В Художественном театре, надо сказать, жесткая дисциплина, и во время спектакля доступ на сцену не участвующим абсолютно закрыт. Но тем не менее Чехов все действия непрерывно, заложив руки за спину, ходил туда и сюда за самым павильоном: только полотно декорации отделяло его от зрителей. Ходил он бесшумно – на ногах у него были мягкие туфли с подошвами из лосиной кожи. В антракте он усаживался тут же на спуске в арт. фойе; его окружали артисты, начинали шумные беседы, то и дело появлялся В. И. Немирович-Данченко и Станиславский; но как только начиналось действие – он немедленно возобновлял свое хождение. И вот пьеса кончилась, начались бесчисленные вызовы, публика не расходилась. «Автора, автора», нескончаемо в один голос кричали все».
Автора ли действительно вызывали они или кого-то другого, вот что тревожило его, и, как тут же выяснилось, с полным основанием. Известно, как на прошедшем во время премьеры чествовании в ответ на обращение «дорогой, многоуважаемый…» Чехов насмешливо покосился в сторону Станиславского, только что произнесшего в роли Гаева те же слова, но с добавлением «шкаф». Зачитывал обращение представитель газеты «Русские ведомости», насколько это можно понять из сообщения Н. Эфроса, – того самого, который так ожесточил обычно сдержанного писателя своим разглашением – пересказом «Вишневого сада» («У меня такое чувство, будто я растил маленькую дочь, а Эфрос взял и растлил ее»). Раздражение Чехова, вызывающее иногда недоумение, может быть, станет нам понятнее, если мы обратим внимание, что написал об этом чествовании 1904 года Н. Эфрос в своей книге о «Вишневом саде», вышедшей в 1919 году, то есть после, казалось бы, отрезвляющего опыта истории.
«…Вторым приветствовали «Русские ведомости», говорившие в своем адресе, «насколько русское общество Чехова ценит и любит, им дорожит и ему симпатизирует». Старейшая прогрессивная газета свидетельствовала, что «видит в его художественно-творческой деятельности неизменное служение высоким идеалам красоты и правды, глубоко проникновенное понимание удручающей русскую жизнь тоски»».

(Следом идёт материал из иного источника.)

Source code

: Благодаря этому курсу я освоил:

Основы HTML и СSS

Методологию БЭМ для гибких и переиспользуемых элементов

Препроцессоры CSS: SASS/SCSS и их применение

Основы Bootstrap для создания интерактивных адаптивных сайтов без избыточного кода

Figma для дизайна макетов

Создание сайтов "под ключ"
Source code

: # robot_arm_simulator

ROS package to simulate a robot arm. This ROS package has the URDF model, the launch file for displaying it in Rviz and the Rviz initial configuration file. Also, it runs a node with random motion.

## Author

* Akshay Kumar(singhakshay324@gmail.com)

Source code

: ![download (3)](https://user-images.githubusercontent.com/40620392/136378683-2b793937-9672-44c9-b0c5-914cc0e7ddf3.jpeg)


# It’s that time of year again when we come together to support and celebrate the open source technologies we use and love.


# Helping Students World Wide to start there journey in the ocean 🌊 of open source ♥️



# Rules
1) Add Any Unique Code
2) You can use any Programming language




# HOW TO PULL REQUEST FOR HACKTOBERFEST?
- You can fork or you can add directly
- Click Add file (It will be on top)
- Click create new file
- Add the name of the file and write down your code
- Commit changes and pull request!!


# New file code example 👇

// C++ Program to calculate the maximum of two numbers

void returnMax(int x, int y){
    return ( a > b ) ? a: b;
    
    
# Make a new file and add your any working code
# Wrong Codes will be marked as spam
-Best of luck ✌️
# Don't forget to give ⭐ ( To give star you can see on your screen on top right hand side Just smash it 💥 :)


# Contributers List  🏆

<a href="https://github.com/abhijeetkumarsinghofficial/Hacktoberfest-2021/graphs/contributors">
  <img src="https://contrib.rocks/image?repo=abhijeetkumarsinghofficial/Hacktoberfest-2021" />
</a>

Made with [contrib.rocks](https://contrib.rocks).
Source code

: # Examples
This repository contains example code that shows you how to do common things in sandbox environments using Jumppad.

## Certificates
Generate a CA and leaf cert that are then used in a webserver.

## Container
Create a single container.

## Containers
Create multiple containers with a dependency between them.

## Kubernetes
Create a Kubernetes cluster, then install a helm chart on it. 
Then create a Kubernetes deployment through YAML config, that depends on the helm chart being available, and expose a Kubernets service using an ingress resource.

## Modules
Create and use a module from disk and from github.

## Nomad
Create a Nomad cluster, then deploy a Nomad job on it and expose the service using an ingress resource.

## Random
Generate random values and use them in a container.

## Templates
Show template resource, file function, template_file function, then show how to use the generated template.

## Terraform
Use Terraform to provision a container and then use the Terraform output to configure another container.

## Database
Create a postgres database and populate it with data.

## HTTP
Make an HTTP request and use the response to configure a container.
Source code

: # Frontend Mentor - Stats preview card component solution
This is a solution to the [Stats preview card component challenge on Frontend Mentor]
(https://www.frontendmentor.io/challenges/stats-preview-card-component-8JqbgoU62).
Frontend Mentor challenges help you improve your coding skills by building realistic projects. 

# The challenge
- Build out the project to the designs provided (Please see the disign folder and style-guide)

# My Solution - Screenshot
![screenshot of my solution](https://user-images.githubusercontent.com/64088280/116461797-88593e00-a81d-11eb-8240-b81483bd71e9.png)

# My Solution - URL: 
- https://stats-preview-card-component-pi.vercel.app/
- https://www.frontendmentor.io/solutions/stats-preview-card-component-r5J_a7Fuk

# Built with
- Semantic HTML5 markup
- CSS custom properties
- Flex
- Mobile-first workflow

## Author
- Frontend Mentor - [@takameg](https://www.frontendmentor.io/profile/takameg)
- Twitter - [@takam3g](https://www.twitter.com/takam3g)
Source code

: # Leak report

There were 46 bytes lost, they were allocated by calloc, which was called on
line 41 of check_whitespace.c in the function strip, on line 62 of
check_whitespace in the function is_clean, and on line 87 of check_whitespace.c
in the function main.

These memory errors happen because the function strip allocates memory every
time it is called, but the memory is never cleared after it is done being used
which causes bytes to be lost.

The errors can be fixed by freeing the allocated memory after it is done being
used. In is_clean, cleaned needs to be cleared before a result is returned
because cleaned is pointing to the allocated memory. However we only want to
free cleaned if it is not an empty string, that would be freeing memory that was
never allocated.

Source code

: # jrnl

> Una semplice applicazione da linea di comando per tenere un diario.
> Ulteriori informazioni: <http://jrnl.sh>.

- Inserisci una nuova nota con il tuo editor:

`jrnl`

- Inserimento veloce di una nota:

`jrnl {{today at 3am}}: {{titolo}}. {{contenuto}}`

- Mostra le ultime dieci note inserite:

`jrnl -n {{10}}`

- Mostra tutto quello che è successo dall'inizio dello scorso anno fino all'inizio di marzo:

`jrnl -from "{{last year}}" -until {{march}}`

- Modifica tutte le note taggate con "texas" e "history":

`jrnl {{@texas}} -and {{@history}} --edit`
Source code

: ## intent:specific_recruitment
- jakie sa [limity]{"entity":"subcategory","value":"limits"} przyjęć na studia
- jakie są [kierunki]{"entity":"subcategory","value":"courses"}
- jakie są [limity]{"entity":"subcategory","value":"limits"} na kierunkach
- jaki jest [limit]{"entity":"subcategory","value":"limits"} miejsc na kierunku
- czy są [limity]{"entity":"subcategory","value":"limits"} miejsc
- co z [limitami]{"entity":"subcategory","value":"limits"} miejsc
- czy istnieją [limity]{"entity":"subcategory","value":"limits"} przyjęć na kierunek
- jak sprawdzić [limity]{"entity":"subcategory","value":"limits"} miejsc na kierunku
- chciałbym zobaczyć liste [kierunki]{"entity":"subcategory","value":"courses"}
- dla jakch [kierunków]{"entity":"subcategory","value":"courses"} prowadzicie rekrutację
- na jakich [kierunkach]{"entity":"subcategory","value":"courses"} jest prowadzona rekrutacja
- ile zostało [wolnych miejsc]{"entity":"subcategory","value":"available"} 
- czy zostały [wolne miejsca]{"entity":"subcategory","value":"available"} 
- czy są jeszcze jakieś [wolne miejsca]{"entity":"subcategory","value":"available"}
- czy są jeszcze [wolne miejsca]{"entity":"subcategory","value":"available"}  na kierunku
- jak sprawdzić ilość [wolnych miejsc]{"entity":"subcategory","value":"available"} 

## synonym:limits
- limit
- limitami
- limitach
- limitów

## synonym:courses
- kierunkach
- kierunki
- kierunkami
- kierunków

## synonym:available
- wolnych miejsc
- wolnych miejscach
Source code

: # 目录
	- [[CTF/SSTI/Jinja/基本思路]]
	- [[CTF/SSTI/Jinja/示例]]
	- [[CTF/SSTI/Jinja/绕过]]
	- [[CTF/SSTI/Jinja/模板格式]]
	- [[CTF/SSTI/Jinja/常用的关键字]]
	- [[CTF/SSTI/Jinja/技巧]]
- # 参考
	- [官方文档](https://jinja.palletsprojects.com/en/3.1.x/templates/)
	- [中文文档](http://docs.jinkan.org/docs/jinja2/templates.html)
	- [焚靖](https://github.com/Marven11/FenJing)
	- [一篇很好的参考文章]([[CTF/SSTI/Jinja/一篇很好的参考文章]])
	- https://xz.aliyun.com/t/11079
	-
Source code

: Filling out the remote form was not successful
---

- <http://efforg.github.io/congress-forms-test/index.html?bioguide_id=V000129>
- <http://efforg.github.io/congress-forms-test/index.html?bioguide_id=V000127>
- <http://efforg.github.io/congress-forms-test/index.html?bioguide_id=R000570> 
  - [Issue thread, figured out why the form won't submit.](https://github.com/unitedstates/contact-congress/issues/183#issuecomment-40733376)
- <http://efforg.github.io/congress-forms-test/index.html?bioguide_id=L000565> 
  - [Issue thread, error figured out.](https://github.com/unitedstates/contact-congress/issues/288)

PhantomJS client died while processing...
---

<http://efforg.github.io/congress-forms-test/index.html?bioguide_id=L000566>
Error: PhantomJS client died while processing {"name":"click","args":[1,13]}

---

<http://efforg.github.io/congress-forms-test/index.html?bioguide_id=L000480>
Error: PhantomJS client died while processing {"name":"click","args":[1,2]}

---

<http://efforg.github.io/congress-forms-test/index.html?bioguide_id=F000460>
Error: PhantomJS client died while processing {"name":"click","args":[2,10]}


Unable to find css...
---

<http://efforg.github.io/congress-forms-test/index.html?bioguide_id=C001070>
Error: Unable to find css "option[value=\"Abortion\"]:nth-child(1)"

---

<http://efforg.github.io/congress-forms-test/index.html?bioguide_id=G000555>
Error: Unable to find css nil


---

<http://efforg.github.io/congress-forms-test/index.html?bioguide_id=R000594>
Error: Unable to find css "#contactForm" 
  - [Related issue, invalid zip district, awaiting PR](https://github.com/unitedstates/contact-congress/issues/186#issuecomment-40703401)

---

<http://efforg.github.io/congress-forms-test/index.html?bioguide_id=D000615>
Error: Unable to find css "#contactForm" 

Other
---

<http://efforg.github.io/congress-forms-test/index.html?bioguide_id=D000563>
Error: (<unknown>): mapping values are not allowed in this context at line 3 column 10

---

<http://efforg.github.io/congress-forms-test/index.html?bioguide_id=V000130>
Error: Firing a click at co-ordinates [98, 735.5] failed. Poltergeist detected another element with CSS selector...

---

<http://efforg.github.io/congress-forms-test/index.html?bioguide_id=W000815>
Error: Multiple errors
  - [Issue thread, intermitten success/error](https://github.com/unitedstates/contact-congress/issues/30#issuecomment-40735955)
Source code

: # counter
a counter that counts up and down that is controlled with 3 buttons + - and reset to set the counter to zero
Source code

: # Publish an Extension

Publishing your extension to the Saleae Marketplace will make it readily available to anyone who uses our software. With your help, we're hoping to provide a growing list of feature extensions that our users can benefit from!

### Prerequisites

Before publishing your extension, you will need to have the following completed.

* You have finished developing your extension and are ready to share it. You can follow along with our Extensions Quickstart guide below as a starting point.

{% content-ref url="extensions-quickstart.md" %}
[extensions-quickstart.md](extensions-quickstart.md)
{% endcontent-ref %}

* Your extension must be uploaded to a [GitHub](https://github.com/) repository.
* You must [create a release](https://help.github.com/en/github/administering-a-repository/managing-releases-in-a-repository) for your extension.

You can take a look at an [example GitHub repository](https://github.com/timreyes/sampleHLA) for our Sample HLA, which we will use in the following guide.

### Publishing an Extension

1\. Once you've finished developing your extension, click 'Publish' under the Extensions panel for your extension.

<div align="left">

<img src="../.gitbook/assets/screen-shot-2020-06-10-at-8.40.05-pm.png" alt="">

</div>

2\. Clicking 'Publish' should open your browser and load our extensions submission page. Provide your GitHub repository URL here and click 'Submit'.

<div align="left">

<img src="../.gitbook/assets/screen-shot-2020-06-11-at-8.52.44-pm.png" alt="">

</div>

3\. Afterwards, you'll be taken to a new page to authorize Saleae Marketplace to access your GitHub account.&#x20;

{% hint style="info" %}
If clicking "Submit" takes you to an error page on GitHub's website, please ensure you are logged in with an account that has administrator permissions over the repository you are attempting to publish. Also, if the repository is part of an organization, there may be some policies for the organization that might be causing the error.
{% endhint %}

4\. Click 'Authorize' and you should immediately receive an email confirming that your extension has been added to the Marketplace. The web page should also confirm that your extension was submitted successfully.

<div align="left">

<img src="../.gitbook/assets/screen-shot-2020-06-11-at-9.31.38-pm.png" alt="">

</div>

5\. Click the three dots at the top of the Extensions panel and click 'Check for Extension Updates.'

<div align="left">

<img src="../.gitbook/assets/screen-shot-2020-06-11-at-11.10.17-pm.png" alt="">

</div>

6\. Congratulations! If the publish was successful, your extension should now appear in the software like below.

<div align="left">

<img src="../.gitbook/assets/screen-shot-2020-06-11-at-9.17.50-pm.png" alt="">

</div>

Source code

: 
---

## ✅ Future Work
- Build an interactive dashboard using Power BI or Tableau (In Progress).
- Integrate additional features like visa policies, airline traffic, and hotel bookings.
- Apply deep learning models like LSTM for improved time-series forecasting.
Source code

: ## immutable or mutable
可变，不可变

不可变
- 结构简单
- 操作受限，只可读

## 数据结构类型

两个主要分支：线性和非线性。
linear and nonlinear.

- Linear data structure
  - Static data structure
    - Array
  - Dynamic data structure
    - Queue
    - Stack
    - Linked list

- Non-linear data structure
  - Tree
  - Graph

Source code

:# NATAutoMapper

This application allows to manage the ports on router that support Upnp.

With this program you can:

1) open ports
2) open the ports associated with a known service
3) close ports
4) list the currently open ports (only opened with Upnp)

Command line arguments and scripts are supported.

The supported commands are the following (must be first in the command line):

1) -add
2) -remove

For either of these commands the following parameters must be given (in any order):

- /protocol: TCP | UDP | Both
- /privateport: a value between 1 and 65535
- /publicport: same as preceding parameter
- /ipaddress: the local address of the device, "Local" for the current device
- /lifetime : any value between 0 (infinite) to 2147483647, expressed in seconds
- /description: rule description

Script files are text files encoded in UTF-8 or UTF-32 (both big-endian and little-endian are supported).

Это «неизменное служение высоким идеалам красоты и правды» было буквальным повторением того, с чем обращался к шкафу Гаев; «художественно-творческая деятельность» – точным воспроизведением стиля, кото рым тридцать лет душил литературу профессор Серебряков; а «удручающая русскую жизнь тоска» – навязываемым клише из того же набора, только применявшегося в «социальной психологии». Кадетская любовь к фразе, которую преследовал В. И. Ленин и которая была, конечно, не просто приемом, но целым мироощущением, где упоенное представление о своей принадлежности к «правде, свободе и красоте» прочно заменяло и красоту, и свободу и правду, – иначе говоря, одна из самых серьезных общественных опасностей, которую Чехов не уставал отмечать в разных характерах и на всех уровнях, – выдавалась за «чеховское» отношение к жизни. «Брат человеческий», – назвал свою статью о Чехове Д. Мережковский, не желая видеть, что так обращался к людям не Чехов, а «мистический бродяга» из второго акта «Вишневого сада». «Душой, – утверждал В. Дорошевич, – Антон Павлович Чехов был бы кадетом».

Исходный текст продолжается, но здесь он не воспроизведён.